Observing Erdoğmuş' performance in the Grand Swiss, five-time classical chess world champion Magnus Carlsen commented that "Erdoğmuş is really, really good, at almost unprecedented levels at that age," while American grandmaster and streamer Ben Finegold predicted that Erdoğmuş would be world champion within eight years. Following his 8.5/13 performance at the World Rapid Chess Championship 2025, where Erdoğmuş lost to Carlsen in the penultimate round, Carlsen said “Yağız is the best 14-year-old the world has ever seen...we will be hearing a lot about him in the future.”

In January 2026, Erdoğmuş played in the Tata Steel Masters, the youngest to ever play in the event at 14. Erdoğmuş performed well, tying for sixth place with a score of 7/13 (+4-3=6).

In May 2026, Erdoğmuş played again in the TePe Sigeman & Co chess tournament, and tied for 3rd place with Nodirbek Abdusattorov. In the tournament, Erdoğmuş played against Magnus Carlsen for the first time in a classical chess game. Erdoğmuş proceeded to suffer his only loss of the tournament against Carlsen, the eventual tournament winner. He was, however, praised for his performance, with a tournament performance rating of 2757.

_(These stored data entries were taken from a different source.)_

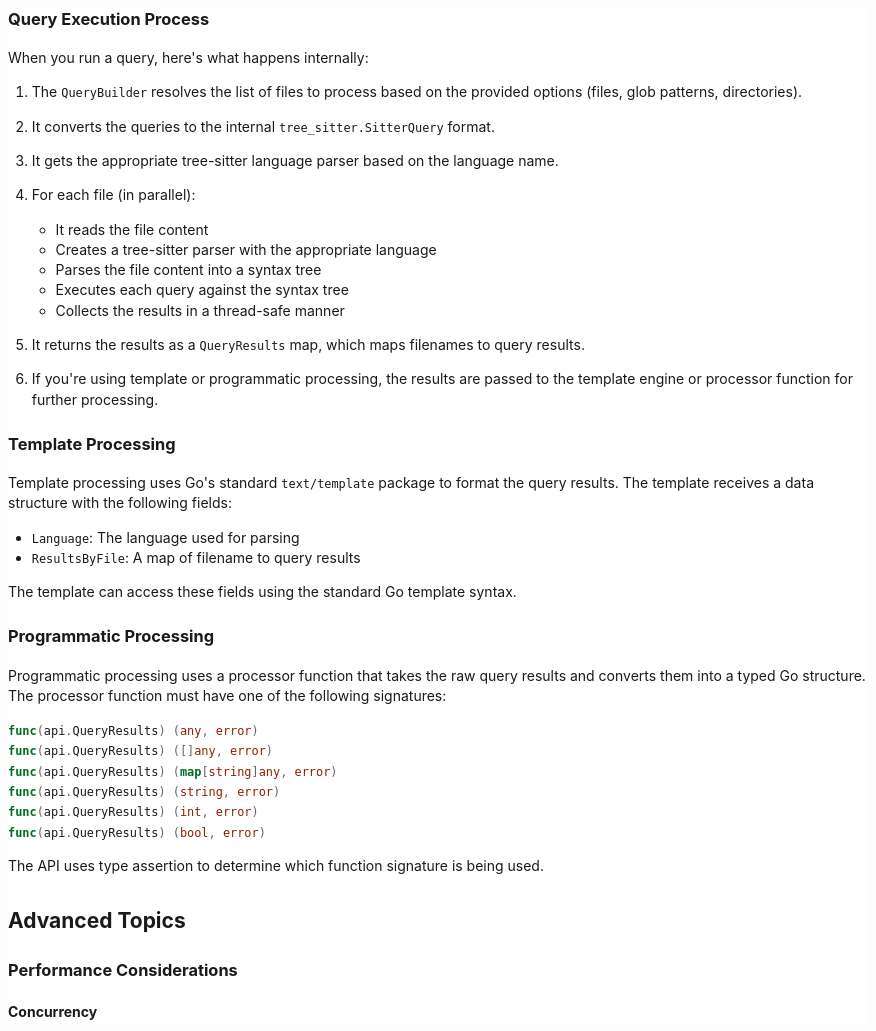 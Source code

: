 ### Query Execution Process

When you run a query, here's what happens internally:

1. The `QueryBuilder` resolves the list of files to process based on the provided options (files, glob patterns, directories).

2. It converts the queries to the internal `tree_sitter.SitterQuery` format.

3. It gets the appropriate tree-sitter language parser based on the language name.

4. For each file (in parallel):

   - It reads the file content
   - Creates a tree-sitter parser with the appropriate language
   - Parses the file content into a syntax tree
   - Executes each query against the syntax tree
   - Collects the results in a thread-safe manner

5. It returns the results as a `QueryResults` map, which maps filenames to query results.

6. If you're using template or programmatic processing, the results are passed to the template engine or processor function for further processing.

### Template Processing

Template processing uses Go's standard `text/template` package to format the query results. The template receives a data structure with the following fields:

- `Language`: The language used for parsing
- `ResultsByFile`: A map of filename to query results

The template can access these fields using the standard Go template syntax.

### Programmatic Processing

Programmatic processing uses a processor function that takes the raw query results and converts them into a typed Go structure. The processor function must have one of the following signatures:

```go
func(api.QueryResults) (any, error)
func(api.QueryResults) ([]any, error)
func(api.QueryResults) (map[string]any, error)
func(api.QueryResults) (string, error)
func(api.QueryResults) (int, error)
func(api.QueryResults) (bool, error)
```

The API uses type assertion to determine which function signature is being used.

## Advanced Topics

### Performance Considerations

#### Concurrency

In July 2026, Erdogmus played in the Biel Chess Festival, held in Biel, Switzerland, where he defeated Jose Martinez Alcantara, the number one GM in Mexico, in the same manner he defeated Aditya Mittal a year prior. He got 3rd place on the standings and was seen having an undefeated streak in the classicals, drawing with all participants, including Lê Quang Liêm and Levon Aronian, except Martinez.